窥梦器
阿泫
我患有“疑惑症”,对世界的一切都产生疑惑,这病相当罕见。
具体症状为,每当犯病,就会飘起来。医生和家里人总要搭梯子或放气球把我从天花板上取下来,这相当麻烦。
我接受了几个疗程的治疗,听了许多话,吃了许多药,但不见好转。医生没办法,于是建议我要不去“窥梦器”的世界旅行吧,说不定就把病治好了。我觉得他想的是:死马当活马医,治不好拉倒。
于是我去了“窥梦器”的世界旅行。
话疗:
“人为什么要以这样的方式和路线运作下去?”
“如果你什么都质疑,那什么都无法运作下去。”
“什么都不质疑不就什么都发展不下去了?”
“你要知道,停滞和发展中间那截是最好不过。”
我站在“窥梦器”世界入口处,那里有张浮在半空中的旧床垫。
我爬上去,躺在上边睡了一觉,梦见太阳给夜空铺满星星,然后我进入了“窥梦器”的世界中。
我站在一个车站里,来往的人脸上都戴一张猫头鹰面具,看不清脸。我伸手一摸,发现自己也带着面具。

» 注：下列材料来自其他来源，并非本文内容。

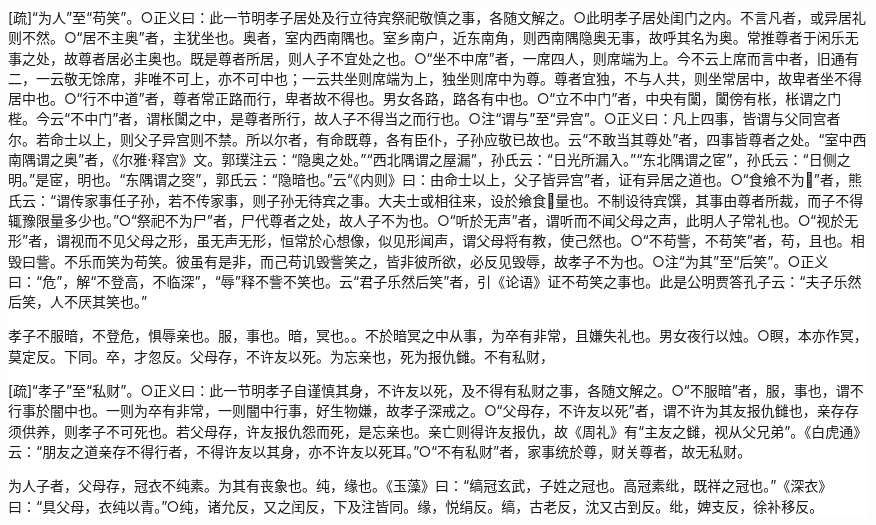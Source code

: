 [疏]“为人”至“苟笑”。<span class="q">○</span>正义曰：此一节明孝子居处及行立待宾祭祀敬慎之事，各随文解之。<span class="q">○</span>此明孝子居处闺门之内。不言凡者，或异居礼则不然。<span class="q">○</span>“居不主奥”者，主犹坐也。奥者，室内西南隅也。室乡南户，近东南角，则西南隅隐奥无事，故呼其名为奥。常推尊者于闲乐无事之处，故尊者居必主奥也。既是尊者所居，则人子不宜处之也。<span class="q">○</span>“坐不中席”者，一席四人，则席端为上。今不云上席而言中者，旧通有二，一云敬无馀席，非唯不可上，亦不可中也；一云共坐则席端为上，独坐则席中为尊。尊者宜独，不与人共，则坐常居中，故卑者坐不得居中也。<span class="q">○</span>“行不中道”者，尊者常正路而行，卑者故不得也。男女各路，路各有中也。<span class="q">○</span>“立不中门”者，中央有闑，闑傍有枨，枨谓之门梐。今云“不中门”者，谓枨闑之中，是尊者所行，故人子不得当之而行也。<span class="q">○</span>注“谓与”至“异宫”。<span class="q">○</span>正义曰：凡上四事，皆谓与父同宫者尔。若命士以上，则父子异宫则不禁。所以尔者，有命既尊，各有臣仆，子孙应敬已故也。云“不敢当其尊处”者，四事皆尊者之处。“室中西南隅谓之奥”者，《尔雅·释宫》文。郭璞注云：“隐奥之处。”“西北隅谓之屋漏”，孙氏云：“日光所漏入。”“东北隅谓之宧”，孙氏云：“日侧之明。”是宧，明也。“东隅谓之窔”，郭氏云：“隐暗也。”云“《内则》曰：由命士以上，父子皆异宫”者，证有异居之道也。<span class="q">○</span>“食飨不为”者，熊氏云：“谓传家事任子孙，若不传家事，则子孙无待宾之事。大夫士或相往来，设於飨食量也。不制设待宾馔，其事由尊者所裁，而子不得辄豫限量多少也。”<span class="q">○</span>“祭祀不为尸”者，尸代尊者之处，故人子不为也。<span class="q">○</span>“听於无声”者，谓听而不闻父母之声，此明人子常礼也。<span class="q">○</span>“视於无形”者，谓视而不见父母之形，虽无声无形，恒常於心想像，似见形闻声，谓父母将有教，使己然也。<span class="q">○</span>“不苟訾，不苟笑”者，苟，且也。相毁曰訾。不乐而笑为苟笑。彼虽有是非，而己苟讥毁訾笑之，皆非彼所欲，必反见毁辱，故孝子不为也。<span class="q">○</span>注“为其”至“后笑”。<span class="q">○</span>正义曰：“危”，解“不登高，不临深”，“辱”释不訾不笑也。云“君子乐然后笑”者，引《论语》证不苟笑之事也。此是公明贾答孔子云：“夫子乐然后笑，人不厌其笑也。”



孝子不服暗，不登危，惧辱亲也。<span class="q">服，事也。暗，冥也。。不於暗冥之中从事，为卒有非常，且嫌失礼也。男女夜行以烛。<span class="q">○</span>瞑，本亦作冥，莫定反。下同。卒，才忽反。</span>父母存，不许友以死。<span class="q">为忘亲也，死为报仇雠。</span>不有私财，

[疏]“孝子”至“私财”。<span class="q">○</span>正义曰：此一节明孝子自谨慎其身，不许友以死，及不得有私财之事，各随文解之。<span class="q">○</span>“不服暗”者，服，事也，谓不行事於闇中也。一则为卒有非常，一则闇中行事，好生物嫌，故孝子深戒之。<span class="q">○</span>“父母存，不许友以死”者，谓不许为其友报仇雠也，亲存存须供养，则孝子不可死也。若父母存，许友报仇怨而死，是忘亲也。亲亡则得许友报仇，故《周礼》有“主友之雠，视从父兄弟”。《白虎通》云：“朋友之道亲存不得行者，不得许友以其身，亦不许友以死耳。”<span class="q">○</span>“不有私财”者，家事统於尊，财关尊者，故无私财。



为人子者，父母存，冠衣不纯素。<span class="q">为其有丧象也。纯，缘也。《玉藻》曰：“缟冠玄武，子姓之冠也。高冠素纰，既祥之冠也。”《深衣》曰：“具父母，衣纯以青。”<span class="q">○</span>纯，诸允反，又之闰反，下及注皆同。缘，悦绢反。缟，古老反，沈又古到反。纰，婢支反，徐补移反。</span>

我走向最近一辆火车的车厢,入口处站着个穿着紫色华丽礼服,带着魔术帽的瘦高人形,他足有半米高的帽子上用色彩鲜艳的丝线标出三个字:检票员。
他朝我看来。我伸出手,手中出现一张票。
票上写着:
前往 区域X:哇啊——后是省略号
(您可凭此票去往该区域任意想去的站点)
祝您旅途愉快!
我把票递给检票员后上了车。
区域X:哇啊——后是省略号
站点1023:线
年轻人站在一条线后,前边有一个小孩和一个怪物。
小孩在左,怪物在右。
小孩不停朝他扔石头,一边扔一边扮鬼脸、吐口水。怪物用没面孔的脸盯他,身上变化的漩涡简直要把他吸进去。
年轻人一边躲小孩扔来的石头,一边惊惧地注视怪物的举动,怕它突然跳到脸上。
我蹲在一旁的地上,撑脸看这三位,然后同年轻人搭话
“我说,你干嘛不陪他玩会儿?”我伸手指向那小孩。
听见我的话,年轻人呆滞地转过头看向蹲着的我。我猜他在想:你又是哪儿冒出的什么玩意?